* Input data:
[Start of Attachment]
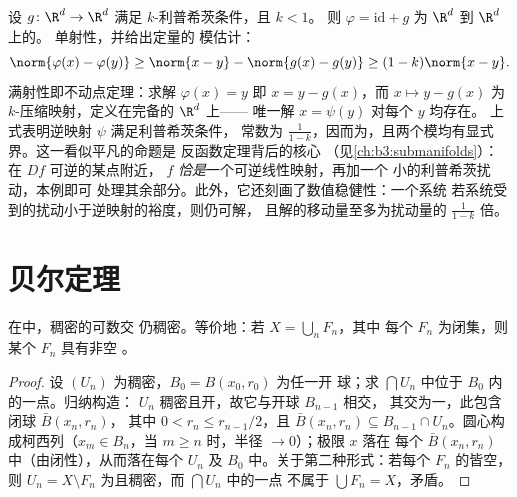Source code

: \begin{example}[恒等映射的扰动]
\label{ex:b3:complete:perturbident}
设 $g \colon \R^d \to \R^d$ 满足 $k$-利普希茨条件，且 $k < 1$。
则 $\varphi = \mathrm{id} + g$ 为 $\R^d$ 到 $\R^d$ 上的\emph{}。
单射性，并给出定量的
模估计：
\[
\norm{\varphi(x) - \varphi(y)} \geq \norm{x - y} -
\norm{g(x) - g(y)} \geq (1 - k)\norm{x - y} .
\]
满射性即不动点定理：求解
$\varphi(x) = y$ 即 $x = y - g(x)$，而 $x \mapsto y -
g(x)$ 为 $k$-压缩映射，定义在完备的 $\R^d$ 上——
唯一解 $x = \psi(y)$ 对每个 $y$ 均存在。
上式表明逆映射 $\psi$ 满足利普希茨条件，
常数为 $\frac1{1-k}$，因而为，且两个模均有显式
界。这一看似平凡的命题是
反函数定理背后的核心
（见\cref{ch:b3:submanifolds}）：在 $Df$ 可逆的某点附近，
$f$ \emph{恰是}一个可逆线性映射，再加一个
小的利普希茨扰动，本例即可
处理其余部分。此外，它还刻画了数值稳健性：一个系统
若系统受到的扰动小于逆映射的裕度，则仍可解，
且解的移动量至多为扰动量的
$\frac{1}{1-k}$ 倍。
\end{example}

\section{贝尔定理}

\begin{theorem}[贝尔]\label{thm:b3:complete:baire}
在中，稠密的可数交
仍稠密。等价地：若 $X = \bigcup_{n}F_n$，其中
每个 $F_n$ 为闭集，则某个 $F_n$ 具有非空
。
\end{theorem}

\begin{proof}
设 $(U_n)$ 为稠密，$B_0 = B(x_0, r_0)$ 为任一开
球；求 $\bigcap U_n$ 中位于 $B_0$ 内的一点。归纳构造：
$U_{n}$ 稠密且开，故它与开球 $B_{n-1}$ 相交，
其交为一，此包含闭球 $\bar B(x_n, r_n)$，
其中 $0 < r_n \leq r_{n-1}/2$，且 $\bar B(x_n, r_n) \subseteq
B_{n-1}\cap U_n$。圆心构成柯西列（$x_m \in
B_n$，当 $m \geq n$ 时，半径 $\to 0$）；极限 $x$ 落在
每个 $\bar B(x_n, r_n)$ 中（由闭性），从而落在每个 $U_n$ 及
$B_0$ 中。关于第二种形式：若每个 $F_n$ 的皆空，则
$U_n = X \setminus F_n$ 为且稠密，而 $\bigcap U_n$ 中的一点
不属于 $\bigcup F_n = X$，矛盾。
\end{proof}

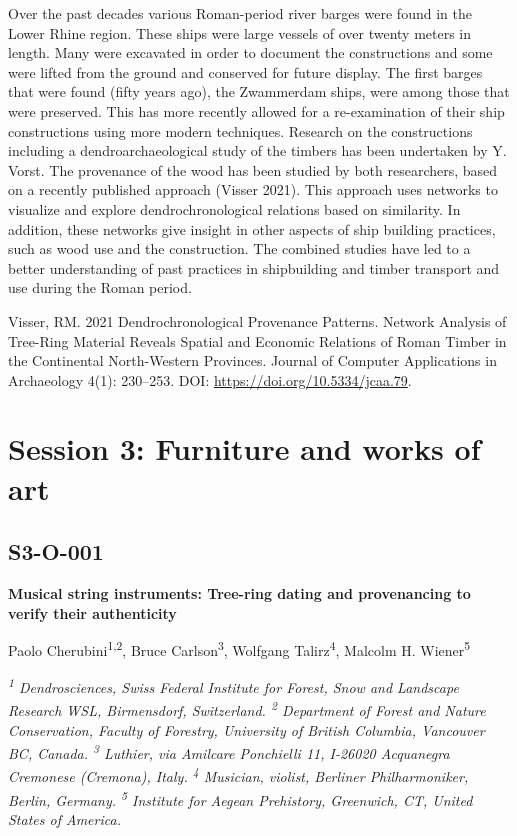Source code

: \documentclass[
]{book}
\begin{document}
Over the past decades various Roman-period river barges were found in the Lower Rhine region. These ships were large vessels of over twenty meters in length. Many were excavated in order to document the constructions and some were lifted from the ground and conserved for future display. The first barges that were found (fifty years ago), the Zwammerdam ships, were among those that were preserved. This has more recently allowed for a re-examination of their ship constructions using more modern techniques. Research on the constructions including a dendroarchaeological study of the timbers has been undertaken by Y. Vorst. The provenance of the wood has been studied by both researchers, based on a recently published approach (Visser 2021). This approach uses networks to visualize and explore dendrochronological relations based on similarity. In addition, these networks give insight in other aspects of ship building practices, such as wood use and the construction. The combined studies have led to a better understanding of past practices in shipbuilding and timber transport and use during the Roman period.

Visser, RM. 2021 Dendrochronological Provenance Patterns. Network Analysis of Tree-Ring Material Reveals Spatial and Economic Relations of Roman Timber in the Continental North-Western Provinces. Journal of Computer Applications in Archaeology 4(1): 230--253. DOI: \url{https://doi.org/10.5334/jcaa.79}.

\hypertarget{session-3-furniture-and-works-of-art}{%
\chapter*{Session 3: Furniture and works of art}\label{session-3-furniture-and-works-of-art}}

\hypertarget{s3-o-001}{%
\section*{S3-O-001}\label{s3-o-001}}

\textbf{Musical string instruments: Tree-ring dating and provenancing to verify their authenticity}

Paolo Cherubini\textsuperscript{1,2}, Bruce Carlson\textsuperscript{3}, Wolfgang Talirz\textsuperscript{4}, Malcolm H. Wiener\textsuperscript{5}

\emph{\textsuperscript{1} Dendrosciences, Swiss Federal Institute for Forest, Snow and Landscape Research WSL, Birmensdorf, Switzerland. \textsuperscript{2} Department of Forest and Nature Conservation, Faculty of Forestry, University of British Columbia, Vancouver BC, Canada. \textsuperscript{3} Luthier, via Amilcare Ponchielli 11, I-26020 Acquanegra Cremonese (Cremona), Italy. \textsuperscript{4} Musician, violist, Berliner Philharmoniker, Berlin, Germany. \textsuperscript{5} Institute for Aegean Prehistory, Greenwich, CT, United States of America.}
\end{document}

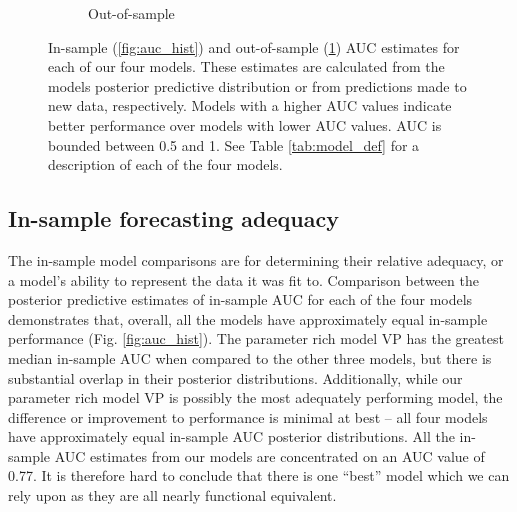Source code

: \documentclass[12pt,letterpaper]{article}
\begin{document}
\begin{refsection}
\begin{figure}[ht]
\begin{subfigure}[ht]{0.45\textwidth}
    \caption{Out-of-sample}
    \label{fig:fold_auc}
  \end{subfigure}
  \caption{In-sample (\ref{fig:auc_hist}) and out-of-sample (\ref{fig:fold_auc}) AUC estimates for each of our four models. These estimates are calculated from the models posterior predictive distribution or from predictions made to new data, respectively. Models with a higher AUC values indicate better performance over models with lower AUC values. AUC is bounded between 0.5 and 1. See Table \ref{tab:model_def} for a description of each of the four models.}
  \label{fig:auc_compare}
\end{figure}

\subsection{In-sample forecasting adequacy}

The in-sample model comparisons are for determining their relative adequacy, or a model's ability to represent the data it was fit to. Comparison between the posterior predictive estimates of in-sample AUC for each of the four models demonstrates that, overall, all the models have approximately equal in-sample performance (Fig. \ref{fig:auc_hist}). The parameter rich model VP has the greatest median in-sample AUC when compared to the other three models, but there is substantial overlap in their posterior distributions. Additionally, while our parameter rich model VP is possibly the most adequately performing model, the difference or improvement to performance is minimal at best -- all four models have approximately equal in-sample AUC posterior distributions. All the in-sample AUC estimates from our models are concentrated on an AUC value of 0.77. It is therefore hard to conclude that there is one ``best'' model which we can rely upon as they are all nearly functional equivalent. 




\end{refsection}
\end{document}
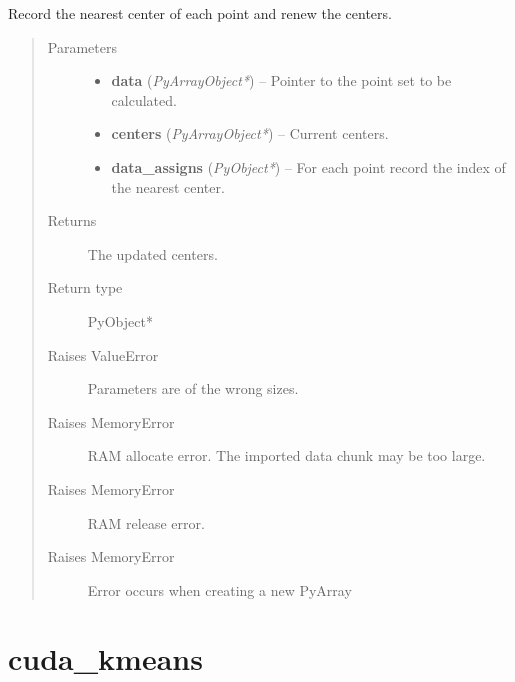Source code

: \documentclass[letterpaper,10pt,english]{sphinxmanual}
\begin{document}

\begin{fulllineitems}
\label{kmeans:c.kmeans_chunk_center}
Record the nearest center of each point and renew the centers.
\begin{quote}\begin{description}
\item[{Parameters}] \leavevmode\begin{itemize}
\item {} 
\textbf{data} (\emph{PyArrayObject*}) -- Pointer to the point set to be calculated.

\item {} 
\textbf{centers} (\emph{PyArrayObject*}) -- Current centers.

\item {} 
\textbf{data\_assigns} (\emph{PyObject*}) -- For each point record the index of the nearest center.

\end{itemize}

\item[{Returns}] \leavevmode
The updated centers.

\item[{Return type}] \leavevmode
PyObject*

\item[{Raises ValueError}] \leavevmode
Parameters are of the wrong sizes.

\item[{Raises MemoryError}] \leavevmode
RAM allocate error. The imported data chunk may be too large.

\item[{Raises MemoryError}] \leavevmode
RAM release error.

\item[{Raises MemoryError}] \leavevmode
Error occurs when creating a new PyArray

\end{description}\end{quote}

\end{fulllineitems}



\section{cuda\_kmeans}
\label{kmeans:cuda-kmeans}
\end{document}
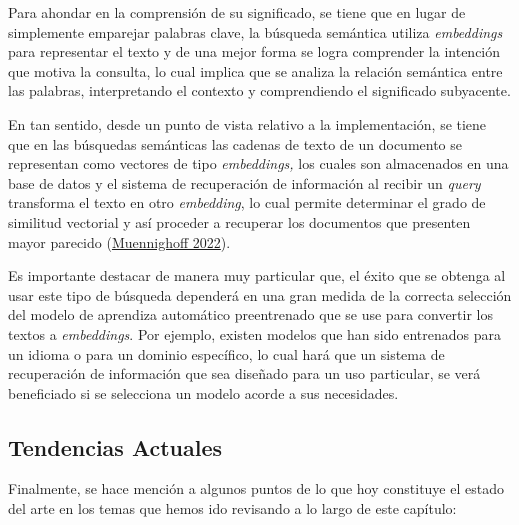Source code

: \documentclass[
  12pt,
  openany]{book}
\begin{document}
Para ahondar en la comprensión de su significado, se tiene que en lugar de simplemente emparejar palabras clave, la búsqueda semántica utiliza \emph{embeddings} para representar el texto y de una mejor forma se logra comprender la intención que motiva la consulta, lo cual implica que se analiza la relación semántica entre las palabras, interpretando el contexto y comprendiendo el significado subyacente.

En tan sentido, desde un punto de vista relativo a la implementación, se tiene que en las búsquedas semánticas las cadenas de texto de un documento se representan como vectores de tipo \emph{embeddings,} los cuales son almacenados en una base de datos y el sistema de recuperación de información al recibir un \emph{query} transforma el texto en otro \emph{embedding}, lo cual permite determinar el grado de similitud vectorial y así proceder a recuperar los documentos que presenten mayor parecido (\protect\hyperlink{ref-muennighoff2022a}{Muennighoff 2022}).

Es importante destacar de manera muy particular que, el éxito que se obtenga al usar este tipo de búsqueda dependerá en una gran medida de la correcta selección del modelo de aprendiza automático preentrenado que se use para convertir los textos a \emph{embeddings}. Por ejemplo, existen modelos que han sido entrenados para un idioma o para un dominio específico, lo cual hará que un sistema de recuperación de información que sea diseñado para un uso particular, se verá beneficiado si se selecciona un modelo acorde a sus necesidades.

\hypertarget{tendencias-actuales}{%
\subsection{Tendencias Actuales}\label{tendencias-actuales}}

Finalmente, se hace mención a algunos puntos de lo que hoy constituye el estado del arte en los temas que hemos ido revisando a lo largo de este capítulo:
\end{document}
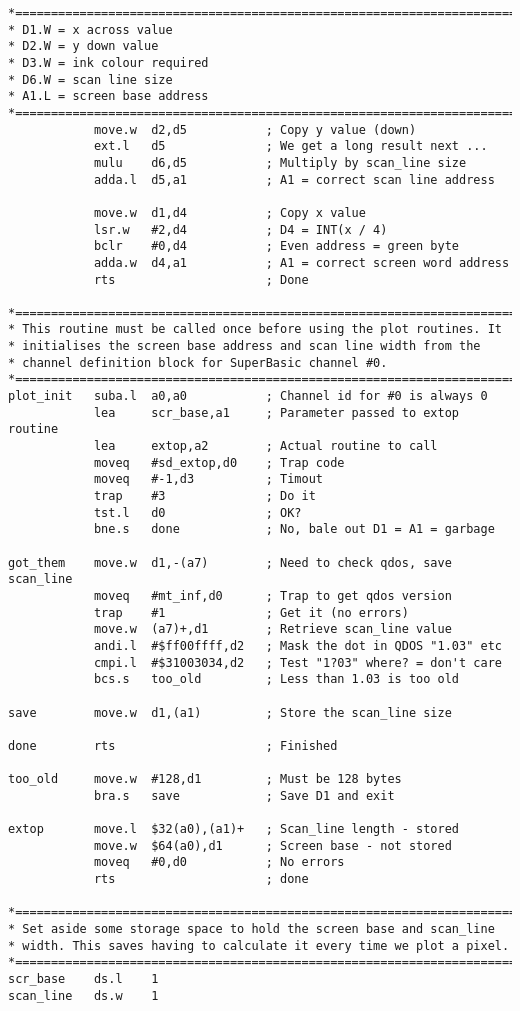 \begin{lstlisting}[firstnumber=1,caption={Mode 4 Screen Plotting},label={lst:Mode4ScreenPlotting}]
*======================================================================
* D1.W = x across value
* D2.W = y down value
* D3.W = ink colour required
* D6.W = scan line size
* A1.L = screen base address
*======================================================================
            move.w  d2,d5           ; Copy y value (down)
            ext.l   d5              ; We get a long result next ...
            mulu    d6,d5           ; Multiply by scan_line size
            adda.l  d5,a1           ; A1 = correct scan line address

            move.w  d1,d4           ; Copy x value
            lsr.w   #2,d4           ; D4 = INT(x / 4)
            bclr    #0,d4           ; Even address = green byte
            adda.w  d4,a1           ; A1 = correct screen word address
            rts                     ; Done

*======================================================================
* This routine must be called once before using the plot routines. It
* initialises the screen base address and scan line width from the 
* channel definition block for SuperBasic channel #0.
*======================================================================
plot_init   suba.l  a0,a0           ; Channel id for #0 is always 0
            lea     scr_base,a1     ; Parameter passed to extop routine
            lea     extop,a2        ; Actual routine to call
            moveq   #sd_extop,d0    ; Trap code
            moveq   #-1,d3          ; Timout
            trap    #3              ; Do it
            tst.l   d0              ; OK?
            bne.s   done            ; No, bale out D1 = A1 = garbage

got_them    move.w  d1,-(a7)        ; Need to check qdos, save scan_line
            moveq   #mt_inf,d0      ; Trap to get qdos version
            trap    #1              ; Get it (no errors)
            move.w  (a7)+,d1        ; Retrieve scan_line value
            andi.l  #$ff00ffff,d2   ; Mask the dot in QDOS "1.03" etc
            cmpi.l  #$31003034,d2   ; Test "1?03" where? = don't care
            bcs.s   too_old         ; Less than 1.03 is too old

save        move.w  d1,(a1)         ; Store the scan_line size

done        rts                     ; Finished

too_old     move.w  #128,d1         ; Must be 128 bytes
            bra.s   save            ; Save D1 and exit

extop       move.l  $32(a0),(a1)+   ; Scan_line length - stored
            move.w  $64(a0),d1      ; Screen base - not stored
            moveq   #0,d0           ; No errors
            rts                     ; done

*======================================================================
* Set aside some storage space to hold the screen base and scan_line 
* width. This saves having to calculate it every time we plot a pixel.
*======================================================================
scr_base    ds.l    1
scan_line   ds.w    1
\end{lstlisting}

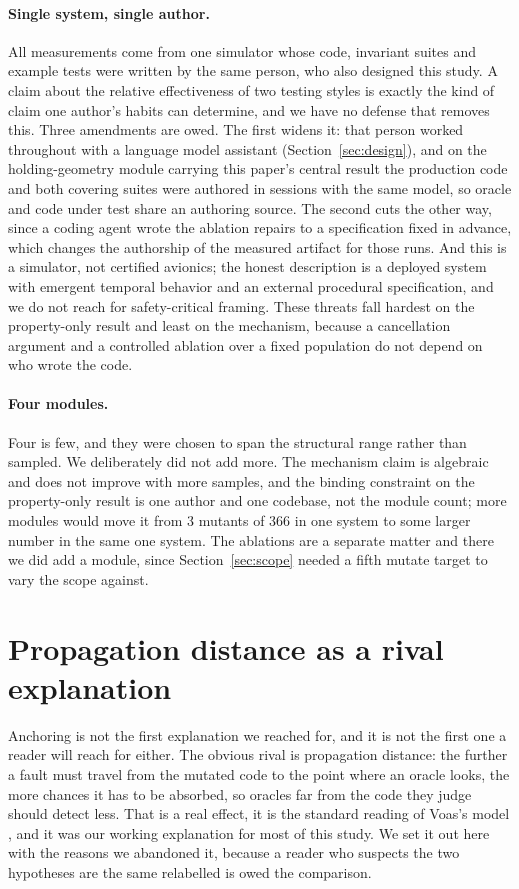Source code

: \documentclass[12pt]{article}
\begin{document}
\paragraph{Single system, single author.} All measurements come from one
simulator whose code, invariant suites and example tests were written by the same
person, who also designed this study. A claim about the relative effectiveness of
two testing styles is exactly the kind of claim one author's habits can
determine, and we have no defense that removes this. Three amendments are owed.
The first widens it: that person worked throughout with a language model assistant
(Section~\ref{sec:design}), and on the holding-geometry module carrying this
paper's central result the production code and both covering suites were authored
in sessions with the same model, so oracle and code under test share an authoring
source. The second cuts the other way, since a coding agent wrote the ablation
repairs to a specification fixed in advance, which changes the authorship of the
measured artifact for those runs. And this is
a simulator, not certified avionics; the honest description is a deployed system
with emergent temporal behavior and an external procedural specification, and we
do not reach for safety-critical framing. These threats fall hardest on the property-only result and least on the mechanism, because a cancellation
argument and a controlled ablation over a fixed population do not depend on who
wrote the code.

\paragraph{Four modules.} Four is few, and they were chosen to span the
structural range rather than sampled. We deliberately did not add more. The
mechanism claim is algebraic and does not improve with more samples, and the binding constraint on the property-only result is one author and one
codebase, not the module count; more modules would move it from 3 mutants of
366 in one system to some larger number in the same one system. The ablations are
a separate matter and there we did add a module, since
Section~\ref{sec:scope} needed a fifth mutate target to vary the scope against.

\section{Propagation distance as a rival explanation}
\label{sec:distance}

Anchoring is not the first explanation we reached for, and it is not the first
one a reader will reach for either. The obvious rival is propagation distance:
the further a fault must travel from the mutated code to the point where an
oracle looks, the more chances it has to be absorbed, so oracles far from the
code they judge should detect less. That is a real effect, it is the standard
reading of Voas's model \cite{voas1992}, and it was our working explanation for
most of this study. We set it out here with the reasons we abandoned it, because
a reader who suspects the two hypotheses are the same relabelled is owed the comparison.
\end{document}
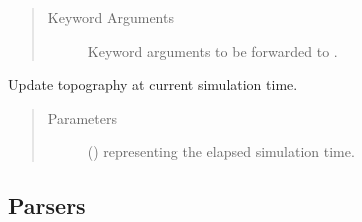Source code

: \documentclass[letterpaper,10pt,english]{sphinxmanual}
\begin{document}
\begin{fulllineitems}
\begin{fulllineitems}
\begin{quote}
\begin{description}
\item[{Keyword Arguments}] \leavevmode
{} \textendash{} Keyword arguments to be forwarded to .

\end{description}\end{quote}

\end{fulllineitems}


\begin{fulllineitems}
\label{\detokenize{api:grids.topography.Topography2d.update}}
Update topography at current simulation time.
\begin{quote}\begin{description}
\item[{Parameters}] \leavevmode
{} () \textendash{}  representing the elapsed simulation time.

\end{description}\end{quote}

\end{fulllineitems}


\end{fulllineitems}



\subsection{Parsers}
\label{\detokenize{api:parsers}}
\end{document}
[End of Attachment]
Going by the data above, give back only the lines from the one containing "plot a pixel." through the one containing "simulator whose code, invariant", exactly as they stand, both ends included and no images.

* width. This saves having to calculate it every time we plot a pixel.
*======================================================================
scr_base    ds.l    1
scan_line   ds.w    1
\end{lstlisting}

Source code

: \documentclass[12pt]{article}
\begin{document}
\paragraph{Single system, single author.} All measurements come from one
simulator whose code, invariant suites and example tests were written by the same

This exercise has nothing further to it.